Monday, May 7, 2007

In the Paper Today--Proud to be a mom

Sheikha Mozah is married to the Emir and is essentially Qatar's "First Lady." She is an amazing woman and is really doing a lot to develop Qatari people--especially women and children.



doha • H H Sheikha Mozah bint Nasser Al Missned is proud of being a mother and raising children, she says, is among her basic priorities. “I supervise my children’s homework on a daily basis. It is part of my daily routine,” she told Al Jazeera TV Channel in an interview yesterday.

In a half-an-hour interview telecast late yesterday evening, she said: “I am basically a housewife and trying to raise my children and inculcate in them humanitarian and Islamic values.”

“I am an ordinary woman and do not want to get saddled with impressive titles such as the First Lady and the like,” she said when asked by the interviewer as to what she thought of her role as the wife of the Emir and mother of the Heir Apparent.

She told Khadija bint Ginna, the interviewer, that she decided to enter public life only when her children had grown up and could take care of themselves. “I still spend a lot of time every day talking to them and supervising their homework.”
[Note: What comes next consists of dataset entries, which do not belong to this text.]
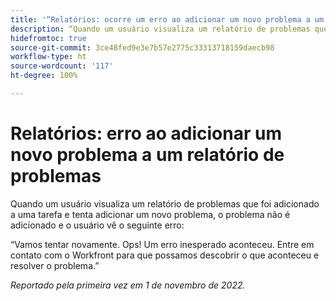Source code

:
```yaml
---
title: '“Relatórios: ocorre um erro ao adicionar um novo problema a um relatório de problemas”'
description: “Quando um usuário visualiza um relatório de problemas que foi adicionado a uma tarefa e tenta adicionar um novo problema, o problema não é adicionado e o usuário vê um erro.”
hidefromtoc: true
source-git-commit: 3ce48fed9e3e7b57e2775c33313718159daecb98
workflow-type: ht
source-wordcount: '117'
ht-degree: 100%

---
```



# Relatórios: erro ao adicionar um novo problema a um relatório de problemas

Quando um usuário visualiza um relatório de problemas que foi adicionado a uma tarefa e tenta adicionar um novo problema, o problema não é adicionado e o usuário vê o seguinte erro:

“Vamos tentar novamente. Ops! Um erro inesperado aconteceu. Entre em contato com o Workfront para que possamos descobrir o que aconteceu e resolver o problema.”

_Reportado pela primeira vez em 1 de novembro de 2022._

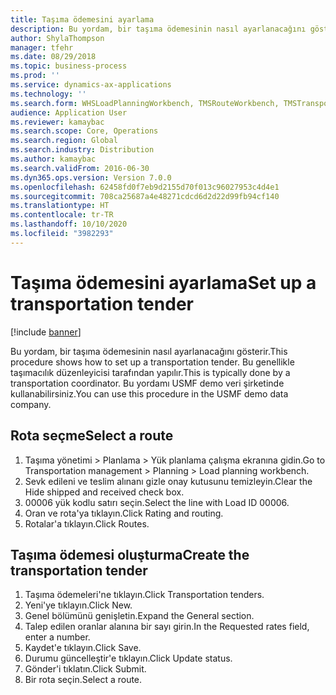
 ```yaml
---
title: Taşıma ödemesini ayarlama
description: Bu yordam, bir taşıma ödemesinin nasıl ayarlanacağını gösterir.
author: ShylaThompson
manager: tfehr
ms.date: 08/29/2018
ms.topic: business-process
ms.prod: ''
ms.service: dynamics-ax-applications
ms.technology: ''
ms.search.form: WHSLoadPlanningWorkbench, TMSRouteWorkbench, TMSTransportationTender
audience: Application User
ms.reviewer: kamaybac
ms.search.scope: Core, Operations
ms.search.region: Global
ms.search.industry: Distribution
ms.author: kamaybac
ms.search.validFrom: 2016-06-30
ms.dyn365.ops.version: Version 7.0.0
ms.openlocfilehash: 62458fd0f7eb9d2155d70f013c96027953c4d4e1
ms.sourcegitcommit: 708ca25687a4e48271cdcd6d2d22d99fb94cf140
ms.translationtype: HT
ms.contentlocale: tr-TR
ms.lasthandoff: 10/10/2020
ms.locfileid: "3982293"
---
```

# <a name="set-up-a-transportation-tender"></a><span data-ttu-id="52d83-103">Taşıma ödemesini ayarlama</span><span class="sxs-lookup"><span data-stu-id="52d83-103">Set up a transportation tender</span></span>

[!include [banner](../../includes/banner.md)]

<span data-ttu-id="52d83-104">Bu yordam, bir taşıma ödemesinin nasıl ayarlanacağını gösterir.</span><span class="sxs-lookup"><span data-stu-id="52d83-104">This procedure shows how to set up a transportation tender.</span></span> <span data-ttu-id="52d83-105">Bu genellikle taşımacılık düzenleyicisi tarafından yapılır.</span><span class="sxs-lookup"><span data-stu-id="52d83-105">This is typically done by a transportation coordinator.</span></span> <span data-ttu-id="52d83-106">Bu yordamı USMF demo veri şirketinde kullanabilirsiniz.</span><span class="sxs-lookup"><span data-stu-id="52d83-106">You can use this procedure in the USMF demo data company.</span></span>


## <a name="select-a-route"></a><span data-ttu-id="52d83-107">Rota seçme</span><span class="sxs-lookup"><span data-stu-id="52d83-107">Select a route</span></span>
1. <span data-ttu-id="52d83-108">Taşıma yönetimi > Planlama > Yük planlama çalışma ekranına gidin.</span><span class="sxs-lookup"><span data-stu-id="52d83-108">Go to Transportation management > Planning > Load planning workbench.</span></span>
2. <span data-ttu-id="52d83-109">Sevk edileni ve teslim alınanı gizle onay kutusunu temizleyin.</span><span class="sxs-lookup"><span data-stu-id="52d83-109">Clear the Hide shipped and received check box.</span></span>
3. <span data-ttu-id="52d83-110">00006 yük kodlu satırı seçin.</span><span class="sxs-lookup"><span data-stu-id="52d83-110">Select the line with Load ID 00006.</span></span>
4. <span data-ttu-id="52d83-111">Oran ve rota'ya tıklayın.</span><span class="sxs-lookup"><span data-stu-id="52d83-111">Click Rating and routing.</span></span>
5. <span data-ttu-id="52d83-112">Rotalar'a tıklayın.</span><span class="sxs-lookup"><span data-stu-id="52d83-112">Click Routes.</span></span>

## <a name="create-the-transportation-tender"></a><span data-ttu-id="52d83-113">Taşıma ödemesi oluşturma</span><span class="sxs-lookup"><span data-stu-id="52d83-113">Create the transportation tender</span></span>
1. <span data-ttu-id="52d83-114">Taşıma ödemeleri'ne tıklayın.</span><span class="sxs-lookup"><span data-stu-id="52d83-114">Click Transportation tenders.</span></span>
2. <span data-ttu-id="52d83-115">Yeni'ye tıklayın.</span><span class="sxs-lookup"><span data-stu-id="52d83-115">Click New.</span></span>
3. <span data-ttu-id="52d83-116">Genel bölümünü genişletin.</span><span class="sxs-lookup"><span data-stu-id="52d83-116">Expand the General section.</span></span>
4. <span data-ttu-id="52d83-117">Talep edilen oranlar alanına bir sayı girin.</span><span class="sxs-lookup"><span data-stu-id="52d83-117">In the Requested rates field, enter a number.</span></span>
5. <span data-ttu-id="52d83-118">Kaydet'e tıklayın.</span><span class="sxs-lookup"><span data-stu-id="52d83-118">Click Save.</span></span>
6. <span data-ttu-id="52d83-119">Durumu güncelleştir'e tıklayın.</span><span class="sxs-lookup"><span data-stu-id="52d83-119">Click Update status.</span></span>
7. <span data-ttu-id="52d83-120">Gönder'i tıklatın.</span><span class="sxs-lookup"><span data-stu-id="52d83-120">Click Submit.</span></span>
8. <span data-ttu-id="52d83-121">Bir rota seçin.</span><span class="sxs-lookup"><span data-stu-id="52d83-121">Select a route.</span></span>

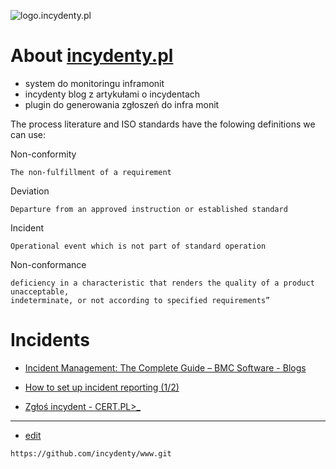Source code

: ![logo.incydenty.pl](https://logo.incydenty.pl/1/cover.png)


# About [incydenty.pl](https://www.incydenty.pl/)


+ system do monitoringu inframonit
+ incydenty blog z artykułami o incydentach
+ plugin do generowania zgłoszeń do infra monit


The process literature and ISO standards have the folowing definitions we can use:

Non-conformity

    The non-fulfillment of a requirement

Deviation
    
    Departure from an approved instruction or established standard

Incident
    
    Operational event which is not part of standard operation

Non-conformance

    deficiency in a characteristic that renders the quality of a product unacceptable,
    indeterminate, or not according to specified requirements”
    
    
# Incidents

+ [Incident Management: The Complete Guide – BMC Software - Blogs](https://www.bmc.com/blogs/incident-management/)

+ [How to set up incident reporting (1/2)](https://www.gluu.biz/incident-reporting/)

+ [Zgłoś incydent - CERT.PL>_](https://incydent.cert.pl/#!/lang=pl)

---
+ [edit](https://github.com/incydenty/www/edit/main/README.md)
```
https://github.com/incydenty/www.git
```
Knowledge is the best and the wisest investment. Whatever the environment, knowledge flourishes and is not affected when things are not conducive as is the case with investment in a business, for instance. No one can take knowledge away.

The Emir has set up a fund for health and education and the objective is to attain a high level of education. The accent of Qatar Foundation and the country’s education sector as a whole is to provide quality education by adopting excellent syllabi and by giving teachers the best training.

Children are a precious investment of a nation and a family and we have to actively involve the families not only in the matter of their children’s education but also in their extra-curricular activities, she said. “Education is a must if we want to talk in the language of business and finance.”

Asked about the condition of women in Qatar, she said pointblank: “I feel embarrassed whenever I am asked this question. My first concern is the human beings. ... Women’s status in a society reflects its overall condition. It is the mirror of the society.”

Women in Qatar enjoy equal rights with men. “I don’t want to put pressure on women with talk of liberation.”

The interviewer asked Sheikha Mozah if she agreed that children in Qatar and the rest of the GCC were getting spoilt due to the immense wealth. “Yes, it is a disease and a serious one at that. It is more serious than the diseases caused by poverty in a backward country.”

Asked how she felt when her son, H E Sheikh Mohamed bin Hamad Al Thani, rode a horse in a rare show of daredevilry to take the flame to the cauldron during the opening of the Asian Games, she said: “At that particular moment, I was concentrating on what he was doing and wanted him to succeed.”

“However, the mother in me cried the next day when I saw the footage of this daredevil act on TV,” she confessed.